My anticipation level was very high for Django Unchained.  Director Quentin Tarantino is always interesting, and usually entertaining with a point to make under the over-the-top violence and coarse language in his films. He's a great fan of the B movies in 1970s cinema, and his films often play homage to them. He's clearly a movie lover, and over the years has jump-started some sagging film careers. John Travolta, Pam Grier, David Carradine, and Robert Forster come to mind. His films Pulp Fiction, Jackie Brown, and Inglourious Basterds are favorites of mine. Django Unchained sounded like it would be a movie among Tarantino's best.

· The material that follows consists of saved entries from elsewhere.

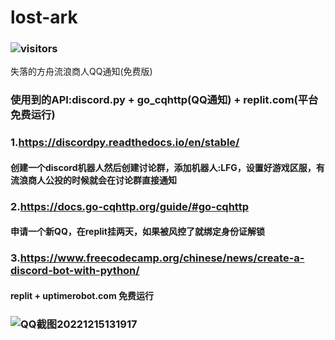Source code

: # lost-ark
### ![visitors](https://visitor-badge.glitch.me/badge?page_id=intAV.lost-ark) 
 失落的方舟流浪商人QQ通知(免费版) 
### 使用到的API:discord.py + go_cqhttp(QQ通知) + replit.com(平台免费运行) 

### 1.https://discordpy.readthedocs.io/en/stable/ 
#### 创建一个discord机器人然后创建讨论群，添加机器人:LFG，设置好游戏区服，有流浪商人公投的时候就会在讨论群直接通知
### 2.https://docs.go-cqhttp.org/guide/#go-cqhttp 
#### 申请一个新QQ，在replit挂两天，如果被风控了就绑定身份证解锁
### 3.https://www.freecodecamp.org/chinese/news/create-a-discord-bot-with-python/
#### replit + uptimerobot.com 免费运行

### ![QQ截图20221215131917](https://user-images.githubusercontent.com/38396198/207778940-d7b3e1c5-9461-4778-ab48-2928b716153c.png)
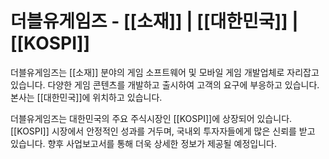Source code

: # 더블유게임즈 - [[소재]] | [[대한민국]] | [[KOSPI]]

더블유게임즈는 [[소재]] 분야의 게임 소프트웨어 및 모바일 게임 개발업체로 자리잡고 있습니다. 다양한 게임 콘텐츠를 개발하고 출시하여 고객의 요구에 부응하고 있습니다. 본사는 [[대한민국]]에 위치하고 있습니다.

더블유게임즈는 대한민국의 주요 주식시장인 [[KOSPI]]에 상장되어 있습니다. [[KOSPI]] 시장에서 안정적인 성과를 거두며, 국내외 투자자들에게 많은 신뢰를 받고 있습니다. 향후 사업보고서를 통해 더욱 상세한 정보가 제공될 예정입니다.
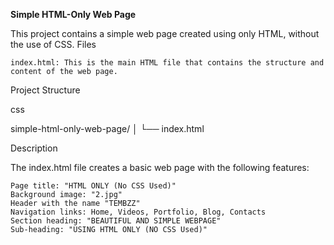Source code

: <b>Simple HTML-Only Web Page</b>

This project contains a simple web page created using only HTML, without the use of CSS.
Files

    index.html: This is the main HTML file that contains the structure and content of the web page.

Project Structure

css

simple-html-only-web-page/
│
└── index.html

Description

The index.html file creates a basic web page with the following features:

    Page title: "HTML ONLY (No CSS Used)"
    Background image: "2.jpg"
    Header with the name "TEMBZZ"
    Navigation links: Home, Videos, Portfolio, Blog, Contacts
    Section heading: "BEAUTIFUL AND SIMPLE WEBPAGE"
    Sub-heading: "USING HTML ONLY (NO CSS Used)"
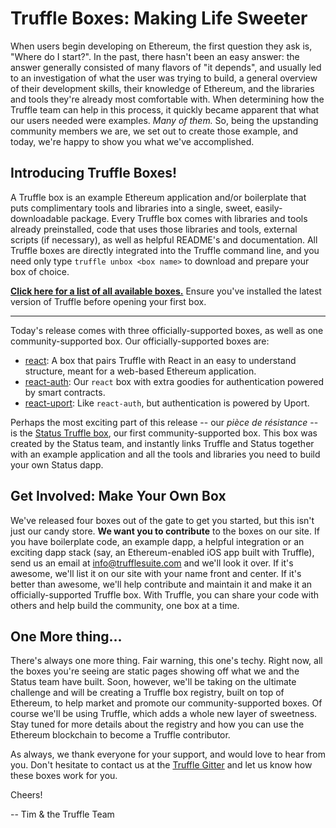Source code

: # Truffle Boxes: Making Life Sweeter

When users begin developing on Ethereum, the first question they ask is, "Where do I start?". In the past, there hasn't been an easy answer: the answer generally consisted of many flavors of "it depends", and usually led to an investigation of what the user was trying to build, a general overview of their development skills, their knowledge of Ethereum, and the libraries and tools they're already most comfortable with. When determining how the Truffle team can help in this process, it quickly became apparent that what our users needed were examples. _Many of them._ So, being the upstanding community members we are, we set out to create those example, and today, we're happy to show you what we've accomplished.

## Introducing Truffle Boxes!

A Truffle box is an example Ethereum application and/or boilerplate that puts complimentary tools and libraries into a single, sweet, easily-downloadable package. Every Truffle box comes with libraries and tools already preinstalled, code that uses those libraries and tools, external scripts (if necessary), as well as helpful README's and documentation. All Truffle boxes are directly integrated into the Truffle command line, and you need only type `truffle unbox <box name>` to download and prepare your box of choice.

**[Click here for a list of all available boxes.](/boxes)** Ensure you've installed the latest version of Truffle before opening your first box.

-----------------

Today's release comes with three officially-supported boxes, as well as one community-supported box. Our officially-supported boxes are:

* [react](/boxes/react): A box that pairs Truffle with React in an easy to understand structure, meant for a web-based Ethereum application.
* [react-auth](/boxes/react-auth): Our `react` box with extra goodies for authentication powered by smart contracts.
* [react-uport](/boxes/react-uport): Like `react-auth`, but authentication is powered by Uport.

Perhaps the most exciting part of this release -- our _pièce de résistance_ -- is the [Status Truffle box](/boxes/status), our first community-supported box. This box was created by the Status team, and instantly links Truffle and Status together with an example application and all the tools and libraries you need to build your own Status dapp.


## Get Involved: Make Your Own Box

We've released four boxes out of the gate to get you started, but this isn't just our candy store. **We want you to contribute** to the boxes on our site. If you have boilerplate code, an example dapp, a helpful integration or an exciting dapp stack (say, an Ethereum-enabled iOS app built with Truffle), send us an email at [info@trufflesuite.com](mailto:info@trufflesuite.com) and we'll look it over. If it's awesome, we'll list it on our site with your name front and center. If it's better than awesome, we'll help contribute and maintain it and make it an officially-supported Truffle box. With Truffle, you can share your code with others and help build the community, one box at a time.

## One More thing...

There's always one more thing. Fair warning, this one's techy. Right now, all the boxes you're seeing are static pages showing off what we and the Status team have built. Soon, however, we'll be taking on the ultimate challenge and will be creating a Truffle box registry, built on top of Ethereum, to help market and promote our community-supported boxes. Of course we'll be using Truffle, which adds a whole new layer of sweetness. Stay tuned for more details about the registry and how you can use the Ethereum blockchain to become a Truffle contributor.

As always, we thank everyone for your support, and would love to hear from you. Don't hesitate to contact us at the [Truffle Gitter](http://gitter.im/Consensys/truffle) and let us know how these boxes work for you.

Cheers!

-- Tim & the Truffle Team

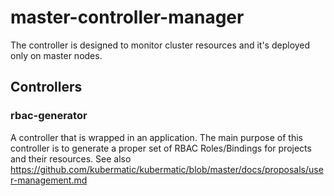 # master-controller-manager
The controller is designed to monitor cluster resources and it's deployed only on master nodes.

## Controllers

### rbac-generator
A controller that is wrapped in an application. The main purpose of this controller is to generate a proper set of RBAC
Roles/Bindings for projects and their resources. See also https://github.com/kubermatic/kubermatic/blob/master/docs/proposals/user-management.md


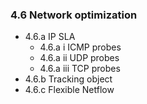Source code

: 

### 4.6 Network optimization

* 4.6.a IP SLA
  * 4.6.a i ICMP probes
  * 4.6.a ii UDP probes
  * 4.6.a iii TCP probes
* 4.6.b Tracking object
* 4.6.c Flexible Netflow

The basic plot line is this: In 1858, a German bounty hunter (masterfully played by Christoph Waltz) needs slave Django (a quiet and virile Jamie Foxx in perhaps his best screen role to-date) to help him find three criminals.A deal is made that if Django helps the bounty hunter, then the bounty hunter will free Django. The two men discover that they work well together, so they strike another deal. If the now-free Django will assist the bounty hunter through the winter, then the bounty hunter will help Django recover his wife Hildy (played by Kerry Washington), a slave who has been sold to a cruel Mississippi plantation owner (Leonardo DiCaprio, zestfully portraying a bad guy.)

Tarantino's script is witty and fresh, and his direction of the film shows him at the height of his powers.  Yes, there is a lot of his trademark over-the-top violence, but the point of it all is to skewer racism. Django Unchained is a movie that works despite modern dialogue, a score that hardly matches the time and setting of the film (Jim Croce? Rap?), and a cast of actors who all (except Foxx's Django) chew the scenery with relish. It is vibrant, it is timely, and it is never dull despite its two hour and forty-five minute running time.

Let's talk about those actors for a minute. Foxx brings dignity and determination to the role of Django. Yet this movie becomes something  else entirely without Christoph Waltz. Waltz is mesmerizing and he gets the choice lines in the movie. This role couldn't be further away from his Oscar-winning role as a Nazi in Tarantino's Inglourious Basterds, but for my money, Waltz is even better here.Then there's DiCaprio's playful performance as the movie's main villain. Samuel L. Jackson adds to his roster of classic roles as DiCaprio's sassy house slave. Don Johnson is lively as a plantation owner/ Ku Klux Klan member. Michael Parks, a staple of 1970s TV and a regular in Tarantino films, makes an appearance with Tarantino in the film. Jonah Hill shows up. Walton Goggins, a favorite of mine from TV's The Shield, incredibly got a flashy part in both in this film and in Steven Spielberg's Lincoln. Dennis Christopher, as DiCaprio's lawyer,  has his best screen role since his lead in 1979's Breaking Away. Tom Wopat, Lee Horsley, Russ Tamblyn, and Bruce Dern -- all actors well-past their heydays -- are all in the film.  Tarantino is great about remembering older actors.

 There are a lot of allusions to 1970s blaxploitation cinema. That's to be expected since Tarantino seems to be a fan. The result of all these disparate elements is one strikingly original, fascinating, and entertaining movie that seeks to show how silly racism is in all its forms.  That's a movie to cheer about, and it is one of the great movies of 2012, which has turned out to be a great movie year. Grade: A.

I saw this film at the Pullman Square Marquee Cinema on December 29, 2012 with my friend Mark.